Neste sentido, o natural não correspondia ao mero naturalístico, àquela natureza que os sentidos nos dão, configurando-se como uma ideia abstracta, como uma representação da realidade, esse algo de supra-sensível que Jürgen Habermas qualifica como uma suposição ontológica fundamental de um mundo estruturado em si.
Depois, vieram os sofistas, cerca de cinco séculos antes de Cristo, quando se deu uma viragem no sentido antropológico, reagindo-se contra os anteriores excessos metafísicos, mas caindo-se num excesso de sinal contrário, quando se negou a possibilidade do transcendente, muito em especial de uma justiça superior.
Também na Bielochina, há muitos que ensinam os rudimentos da lógica e da retórica, mas aceitando recompensas monetárias para fazerem discursos. Se reagem contra o pensamento cosmológico e fingem que são os representantes do pensamento antropológico, ao considerarem que o homem é a medida de todas as coisas, para utilizarmos palavras de Protágoras, ainda estão no sincretismo genético e acabam carregados de cepticismo. Exagerando na retórica, degeneram pelo abuso da chicana, passando a sustentar qualquer opinião, desde lhes paguem para discursar.

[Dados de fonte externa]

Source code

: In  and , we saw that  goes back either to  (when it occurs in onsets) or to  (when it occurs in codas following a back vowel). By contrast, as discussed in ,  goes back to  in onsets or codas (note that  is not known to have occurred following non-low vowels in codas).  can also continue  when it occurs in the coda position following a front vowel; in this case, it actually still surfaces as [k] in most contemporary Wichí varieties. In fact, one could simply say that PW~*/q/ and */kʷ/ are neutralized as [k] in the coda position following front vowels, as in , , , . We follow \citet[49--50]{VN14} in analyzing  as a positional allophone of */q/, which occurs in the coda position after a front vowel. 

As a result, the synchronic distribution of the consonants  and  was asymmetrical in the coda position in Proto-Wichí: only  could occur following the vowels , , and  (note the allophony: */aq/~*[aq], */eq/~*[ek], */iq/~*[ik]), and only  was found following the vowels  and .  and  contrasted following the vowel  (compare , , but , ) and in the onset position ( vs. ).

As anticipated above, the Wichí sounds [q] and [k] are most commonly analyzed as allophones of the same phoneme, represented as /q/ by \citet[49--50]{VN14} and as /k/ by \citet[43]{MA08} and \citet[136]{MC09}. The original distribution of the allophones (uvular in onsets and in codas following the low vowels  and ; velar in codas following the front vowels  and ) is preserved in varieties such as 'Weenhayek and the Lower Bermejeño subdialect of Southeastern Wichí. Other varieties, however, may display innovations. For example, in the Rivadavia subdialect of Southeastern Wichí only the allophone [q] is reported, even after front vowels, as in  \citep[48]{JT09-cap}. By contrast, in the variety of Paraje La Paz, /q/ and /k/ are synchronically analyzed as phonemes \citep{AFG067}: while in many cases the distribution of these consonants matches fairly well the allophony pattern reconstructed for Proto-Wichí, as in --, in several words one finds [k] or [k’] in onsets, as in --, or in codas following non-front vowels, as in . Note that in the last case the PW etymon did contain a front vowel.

Mais do que isso: cultivam a demagogia, sabendo que conquistar a palavra pode ser conquistar o poder.
Por mim, preferia que chegasse a urgente correcção ao cepticismo sofista, formulando-se a dialéctica natureza-positividade, com a distinção entre as leis da cidade e as leis não escritas, as tais que são estabelecidas pelos deuses e que vivem na consciência dos homens, aquelas mesmas leis que Antígona reclamava contra as ordens do tirano, no drama de Sófocles.
Porque o bom cidadão deve respeitar todas as leis escritas da cidade, incluindo as leis más, para que os maus cidadãos não sejam estimulados para o desrespeito das leis boas. Embora seja melhor, pela cidadania, lutarmos por leis menos más, mesmo que se mude de política e de ministro, porque, segundo a história, mantendo-se o sofismo, os sofistas e os sofismos, aquele paradoxo, infelizmente, só pode ser resolvido com o sacrifício do dissidente e do homem revoltado, como devem ser os professores. Os tais que têm que submeter-se às injustas penas de morte que lhes sejam impostas pelos criados dos donos do poder, porque aprenderam a justificar tal atitude com a consideração que mais vale sofrer uma injustiça do que praticar uma injustiça.
Mas seria bem melhor que a "polis" passasse a existir no próprio interior do homem, quando cada um procurasse o sem poder do quase-pária. Porque os da "intelligentsia" situacionista são marcados pelo triunfalismo, enquanto os sem-poder continuam a viver no crepúsculo dos vencidos da vida, entre mochos e corujas. Os tais que não são homens de sucesso, porque sabem que nada sabem e que vencer é ser vencido (Fernando Pessoa). A "polis" e a lei que a comanda têm que interiorizar‑se e que ascender a um valor de vida insuperável. Isto é, o superior deve poder ser determinado a partir do interior de cada um.
Atenienses, agradeço-vos e amo-vos, mas obedecerei antes aos deuses do que a vós. Enquanto possuir um sopro de vida, enquanto for capaz, não conteis que eu deixe de filosofar, de vos exortar e de vos ensinar. A cada um daqueles que eu encontrar direi o que habitualmente digo ‘Como é que tu, excelente homem, que és ateniense e cidadão da maior cidade do mundo e da mais famosa pela sabedoria e poder, como é que não tens vergonha de pôr os teus cuidados em amealhar dinheiro o mais possível e em buscar a fama e as honrarias, ao passo que não tomas qualquer cuidado ou preocupação com o teu pensamento, com a verdade da tua alma?’ (Platão, Apologia de Sócrates). Porque continua a ser necessário, para a felicidade da política, que os filósofos sejam reis e que os reis sejam filósofos (Platão). É por isso que, sendo insindicalizado e insindicalizável, irei à manifestação dos professores, dado que esta não consta que se realize no palco da feira das vaidades.